See: http://www.defra.gov.uk/animalh/tb/stats/latest.htm

If this paragraph seems familiar, then that is because it has been used in the last three months to express Defra's comments on its monthly bTb statistics, posted on the Defra website. The only difference in wording being the percentage drop: "April : 27%, May: 20% and now June: 19%." but these statistics are are an amalgum of several months, from which it is difficult to see the whole picture. And we would respectfully point out, produced by a department who comfortably airbrushed out almost 50% victims of its FMD culling spree.

So what is the story behind the figures? For sure 'other influences' will have had an effect. But how much? Two blazing hot summers will influence the time that m.bovis survives on cattle grazing ground, but the same dry hot weather will put badgers under stress as the ground is too hard to dig, and natural water supplies short. Any infectious disease has a 'bell curve' of a rise in cases, followed by a drop, and tuberculosis may have peaked in the badger population and be waning. Even farmers may have reached the end of their tethers and with the introduction of tabular valuations, be sorting out their own badger / cattle bio security. But all these factors, would have had to have happened together and at the same time last autumn, for the skin tests (for that is what Defra's statistics are based on) to have shown such a dramatic change early this year. And even this is only half the story.

Further analysis of the past 4 months are interesting. Defra's headline figures are for 'New Herd Incidents'. That is herds at a routine test, which were classed as 'clear' and are going under restriction for the first time. It is these herds which saw the drop of almost 30% in Jan - March, then 27% Jan - April, 20.2% Jan - May and 18.7% currently Jan - June. But what of Defra's other figures?
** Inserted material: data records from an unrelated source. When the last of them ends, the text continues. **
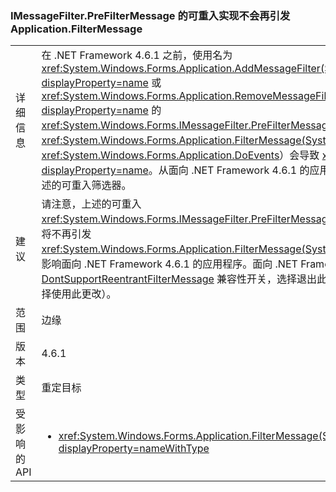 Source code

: ### <a name="applicationfiltermessage-no-longer-throws-for-re-entrant-implementations-of-imessagefilterprefiltermessage"></a>IMessageFilter.PreFilterMessage 的可重入实现不会再引发 Application.FilterMessage

|   |   |
|---|---|
|详细信息|在 .NET Framework 4.6.1 之前，使用名为 <xref:System.Windows.Forms.Application.AddMessageFilter(System.Windows.Forms.IMessageFilter)?displayProperty=name> 或 <xref:System.Windows.Forms.Application.RemoveMessageFilter(System.Windows.Forms.IMessageFilter)?displayProperty=name> 的 <xref:System.Windows.Forms.IMessageFilter.PreFilterMessage(System.Windows.Forms.Message@)> 调用 <xref:System.Windows.Forms.Application.FilterMessage(System.Windows.Forms.Message@)>（同时调用 <xref:System.Windows.Forms.Application.DoEvents>）会导致 <xref:System.IndexOutOfRangeException?displayProperty=name>。从面向 .NET Framework 4.6.1 的应用程序开始，不再引发此异常，并且可能使用上述的可重入筛选器。|
|建议|请注意，上述的可重入 <xref:System.Windows.Forms.IMessageFilter.PreFilterMessage(System.Windows.Forms.Message@)> 行为将不再引发 <xref:System.Windows.Forms.Application.FilterMessage(System.Windows.Forms.Message@)>。 此更改仅影响面向 .NET Framework 4.6.1 的应用程序。面向 .NET Framework 4.6.1 的应用可使用 [DontSupportReentrantFilterMessage](~/docs/framework/migration-guide/mitigation-custom-imessagefilter-prefiltermessage-implementations.md#mitigation) 兼容性开关，选择退出此更改（或者面向较早的 Framework 的应用可选择使用此更改）。|
|范围|边缘|
|版本|4.6.1|
|类型|重定目标|
|受影响的 API|<ul><li><xref:System.Windows.Forms.Application.FilterMessage(System.Windows.Forms.Message@)?displayProperty=nameWithType></li></ul>|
Cattle slaughtered over the last 4 months are consistantly over 30% less than 2005. (Range 36.6 - currently 33%) That is good news, but slaughterhouse cases, that is cattle found by MHS examination are up by much more than that. Range +75% - +35% currently.

Herds under Tb restriction through a bTb incident (as opposed to overdue test/data) are steady at between 1 - 3% less than last year. So although the new herd incidents are down (or not being found) the herds under restriction figure has barely changed. Jan - March -1%, Jan - April -3,5%, Jan - May - 1.7% and currently to June -1.9%, so they are not being cleared.

But the bad news behind this headline is that herds registered on Vetnet, from which Defra draw their statistics, are down too, so the percentage of herds under bTb restriction is actually UP on 2005. Jan - March 3.65% (up +0.05%) Jan- April 4% (=) Jan - May 4.33% (+0.03%) and currently Jan - June 4.55% (+0.02%)

So, a huge drop in February / March in new herd incidents , while not sustained but is still dramatically less than last year: cattle slaughtered are consistantly down over one third for each of the last 4 months - but slaughterhouse cases up by at least the same amount. The total number of herds under restriction, barely changed while the percentage of these herds, drawn from total registered herds is up. And just to throw a real spanner in the works, in February some AHDO's sent out a 'Revised bTb interpretation chart- TB64 02/06', to their local vets.

This indicates a marked tightening up on interpretation of the skin test, with zero tolerance to any oedema at all in the area jabbed. Below a 2ml rise on skin thickness, even '0' and '1' ml are classed as IR or Reactor, whether or not they matched by an avian rise of the same type. 2ml can be the difference between a Pass and an Inconclusive, or an Inconclusive and a Reactor.

Although we have no grounds on which to base this comment - yet - we suspect that Lelystad tuberculin has given a slightly different reaction from the UK serum, a fact that VLA have only just caught up with. It maybe also strain specific, in that our UK serum identified some or all of the UK strains better. And we also suspect a completely duff batch - for whatever reason - sometime after Christmas which accounted for the precipitous fall in Jan - March. Time will tell.

But as far as International Trade goes, while our herd incidents are at 4.55% of the national herds and rising, we are as far away from Tb free trading as ever.